■ Problem ■
Find every line below with "related" in it and give only how many there are.

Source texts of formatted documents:
<<<<

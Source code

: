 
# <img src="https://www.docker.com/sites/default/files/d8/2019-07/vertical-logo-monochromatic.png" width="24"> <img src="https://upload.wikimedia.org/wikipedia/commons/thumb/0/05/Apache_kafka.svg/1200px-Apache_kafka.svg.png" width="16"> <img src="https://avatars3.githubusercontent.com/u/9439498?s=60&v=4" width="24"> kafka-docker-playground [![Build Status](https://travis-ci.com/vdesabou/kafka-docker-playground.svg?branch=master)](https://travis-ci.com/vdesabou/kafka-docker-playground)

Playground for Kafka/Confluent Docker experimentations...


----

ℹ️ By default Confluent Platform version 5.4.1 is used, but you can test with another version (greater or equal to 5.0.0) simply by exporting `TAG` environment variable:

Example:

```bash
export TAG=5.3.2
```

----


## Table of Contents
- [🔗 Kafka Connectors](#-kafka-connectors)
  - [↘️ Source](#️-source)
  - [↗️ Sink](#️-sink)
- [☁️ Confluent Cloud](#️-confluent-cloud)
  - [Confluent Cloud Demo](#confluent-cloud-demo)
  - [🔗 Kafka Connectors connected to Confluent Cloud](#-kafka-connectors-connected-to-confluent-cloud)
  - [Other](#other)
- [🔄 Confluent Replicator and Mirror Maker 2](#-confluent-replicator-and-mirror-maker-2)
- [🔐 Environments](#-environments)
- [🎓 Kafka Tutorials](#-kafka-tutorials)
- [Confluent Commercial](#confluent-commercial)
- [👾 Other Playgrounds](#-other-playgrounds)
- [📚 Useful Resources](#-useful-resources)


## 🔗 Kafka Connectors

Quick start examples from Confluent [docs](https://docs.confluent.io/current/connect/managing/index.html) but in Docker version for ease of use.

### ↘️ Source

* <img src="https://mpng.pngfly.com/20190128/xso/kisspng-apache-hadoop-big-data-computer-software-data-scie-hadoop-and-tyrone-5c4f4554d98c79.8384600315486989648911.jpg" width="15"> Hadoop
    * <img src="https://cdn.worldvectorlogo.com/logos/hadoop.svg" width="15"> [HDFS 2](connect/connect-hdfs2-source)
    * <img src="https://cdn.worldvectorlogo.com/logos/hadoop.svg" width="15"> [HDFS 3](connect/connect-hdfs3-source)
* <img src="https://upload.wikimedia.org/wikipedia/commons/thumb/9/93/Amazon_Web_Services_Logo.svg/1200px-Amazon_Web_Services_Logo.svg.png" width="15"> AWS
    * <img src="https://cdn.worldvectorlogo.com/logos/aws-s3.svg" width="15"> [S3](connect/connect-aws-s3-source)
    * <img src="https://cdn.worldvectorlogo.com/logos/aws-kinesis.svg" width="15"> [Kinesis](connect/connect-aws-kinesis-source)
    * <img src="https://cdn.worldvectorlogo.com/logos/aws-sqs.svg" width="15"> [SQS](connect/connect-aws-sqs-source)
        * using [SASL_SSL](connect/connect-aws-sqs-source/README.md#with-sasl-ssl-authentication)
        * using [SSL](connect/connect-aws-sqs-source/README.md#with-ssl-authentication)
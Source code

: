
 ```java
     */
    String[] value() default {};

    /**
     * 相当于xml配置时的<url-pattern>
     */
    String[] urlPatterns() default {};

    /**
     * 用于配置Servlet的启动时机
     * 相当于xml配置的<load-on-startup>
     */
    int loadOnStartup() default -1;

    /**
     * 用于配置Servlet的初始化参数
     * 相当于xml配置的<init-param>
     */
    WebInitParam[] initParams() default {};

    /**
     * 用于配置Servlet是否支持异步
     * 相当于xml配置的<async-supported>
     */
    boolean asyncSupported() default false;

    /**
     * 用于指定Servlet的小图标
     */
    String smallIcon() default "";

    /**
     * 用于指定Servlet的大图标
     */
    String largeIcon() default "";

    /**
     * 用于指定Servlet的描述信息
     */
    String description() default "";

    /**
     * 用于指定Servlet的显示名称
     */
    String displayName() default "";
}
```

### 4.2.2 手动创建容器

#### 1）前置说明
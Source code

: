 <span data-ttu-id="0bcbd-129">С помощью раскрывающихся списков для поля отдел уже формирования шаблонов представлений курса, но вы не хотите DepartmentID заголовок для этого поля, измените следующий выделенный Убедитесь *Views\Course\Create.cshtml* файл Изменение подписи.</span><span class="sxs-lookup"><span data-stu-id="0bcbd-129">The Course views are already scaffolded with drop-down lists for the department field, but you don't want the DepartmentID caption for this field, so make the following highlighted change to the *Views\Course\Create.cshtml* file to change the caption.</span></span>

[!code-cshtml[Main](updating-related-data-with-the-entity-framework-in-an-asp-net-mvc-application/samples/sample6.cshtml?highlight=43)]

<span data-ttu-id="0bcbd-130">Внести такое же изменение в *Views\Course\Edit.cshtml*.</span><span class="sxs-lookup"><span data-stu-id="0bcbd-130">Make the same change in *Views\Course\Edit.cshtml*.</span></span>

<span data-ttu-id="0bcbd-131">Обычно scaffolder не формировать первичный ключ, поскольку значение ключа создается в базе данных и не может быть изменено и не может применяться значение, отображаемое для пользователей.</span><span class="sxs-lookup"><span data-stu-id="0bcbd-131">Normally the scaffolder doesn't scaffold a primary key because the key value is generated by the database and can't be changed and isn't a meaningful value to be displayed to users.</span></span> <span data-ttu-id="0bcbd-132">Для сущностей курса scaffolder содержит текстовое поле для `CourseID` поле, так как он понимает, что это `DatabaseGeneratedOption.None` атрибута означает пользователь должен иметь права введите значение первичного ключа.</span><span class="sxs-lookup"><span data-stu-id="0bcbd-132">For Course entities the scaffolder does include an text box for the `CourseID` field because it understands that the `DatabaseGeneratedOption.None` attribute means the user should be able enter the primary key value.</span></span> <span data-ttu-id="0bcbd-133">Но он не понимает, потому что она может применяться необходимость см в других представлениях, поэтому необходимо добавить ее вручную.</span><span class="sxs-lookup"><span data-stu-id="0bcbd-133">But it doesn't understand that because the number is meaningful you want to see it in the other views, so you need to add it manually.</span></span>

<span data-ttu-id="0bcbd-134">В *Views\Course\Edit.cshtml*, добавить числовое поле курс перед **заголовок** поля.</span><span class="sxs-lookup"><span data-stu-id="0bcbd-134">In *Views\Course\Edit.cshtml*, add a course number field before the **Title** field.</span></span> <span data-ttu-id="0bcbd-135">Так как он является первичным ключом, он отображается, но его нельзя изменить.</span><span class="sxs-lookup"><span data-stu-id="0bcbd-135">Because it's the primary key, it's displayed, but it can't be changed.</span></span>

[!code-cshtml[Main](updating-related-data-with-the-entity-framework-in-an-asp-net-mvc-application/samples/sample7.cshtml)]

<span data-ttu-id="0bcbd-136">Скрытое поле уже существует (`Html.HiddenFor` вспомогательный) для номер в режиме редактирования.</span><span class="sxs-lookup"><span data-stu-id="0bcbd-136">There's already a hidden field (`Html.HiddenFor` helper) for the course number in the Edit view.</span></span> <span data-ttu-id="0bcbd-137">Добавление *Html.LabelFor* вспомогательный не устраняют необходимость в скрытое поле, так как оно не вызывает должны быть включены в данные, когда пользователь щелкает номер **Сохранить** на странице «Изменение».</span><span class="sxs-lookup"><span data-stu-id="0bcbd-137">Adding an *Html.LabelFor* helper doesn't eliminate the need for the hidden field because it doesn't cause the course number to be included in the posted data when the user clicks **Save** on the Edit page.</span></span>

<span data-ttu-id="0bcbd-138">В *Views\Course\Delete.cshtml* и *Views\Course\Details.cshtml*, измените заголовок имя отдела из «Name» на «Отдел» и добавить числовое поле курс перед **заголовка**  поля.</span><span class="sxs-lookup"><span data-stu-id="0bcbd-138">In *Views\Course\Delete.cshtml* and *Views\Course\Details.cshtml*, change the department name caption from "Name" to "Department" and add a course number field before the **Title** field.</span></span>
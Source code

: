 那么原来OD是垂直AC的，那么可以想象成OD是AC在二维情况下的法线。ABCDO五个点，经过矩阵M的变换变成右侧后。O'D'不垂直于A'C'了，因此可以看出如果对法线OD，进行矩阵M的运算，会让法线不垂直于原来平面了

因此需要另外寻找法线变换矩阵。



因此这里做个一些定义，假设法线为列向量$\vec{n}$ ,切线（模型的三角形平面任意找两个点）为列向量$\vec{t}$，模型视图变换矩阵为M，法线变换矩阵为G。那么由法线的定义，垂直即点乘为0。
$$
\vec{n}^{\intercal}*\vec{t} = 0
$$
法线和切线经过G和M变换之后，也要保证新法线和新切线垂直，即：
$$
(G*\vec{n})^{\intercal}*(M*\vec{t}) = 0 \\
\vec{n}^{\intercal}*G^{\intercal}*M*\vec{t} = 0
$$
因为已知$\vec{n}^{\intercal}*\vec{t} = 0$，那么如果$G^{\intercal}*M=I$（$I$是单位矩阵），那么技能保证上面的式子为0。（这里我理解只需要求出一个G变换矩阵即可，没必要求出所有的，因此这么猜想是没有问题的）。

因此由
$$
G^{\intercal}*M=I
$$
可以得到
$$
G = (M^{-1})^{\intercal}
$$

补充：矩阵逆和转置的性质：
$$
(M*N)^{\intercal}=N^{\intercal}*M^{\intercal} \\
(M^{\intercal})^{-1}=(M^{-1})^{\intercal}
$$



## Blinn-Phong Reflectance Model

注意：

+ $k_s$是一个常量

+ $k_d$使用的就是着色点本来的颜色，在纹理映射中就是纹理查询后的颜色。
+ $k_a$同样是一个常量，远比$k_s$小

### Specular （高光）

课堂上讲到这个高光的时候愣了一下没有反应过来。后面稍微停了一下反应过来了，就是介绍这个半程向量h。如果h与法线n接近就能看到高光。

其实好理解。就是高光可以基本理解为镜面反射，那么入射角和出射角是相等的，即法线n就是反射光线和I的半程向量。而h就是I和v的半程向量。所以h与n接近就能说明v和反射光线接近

>>>>

■ Your response ■
2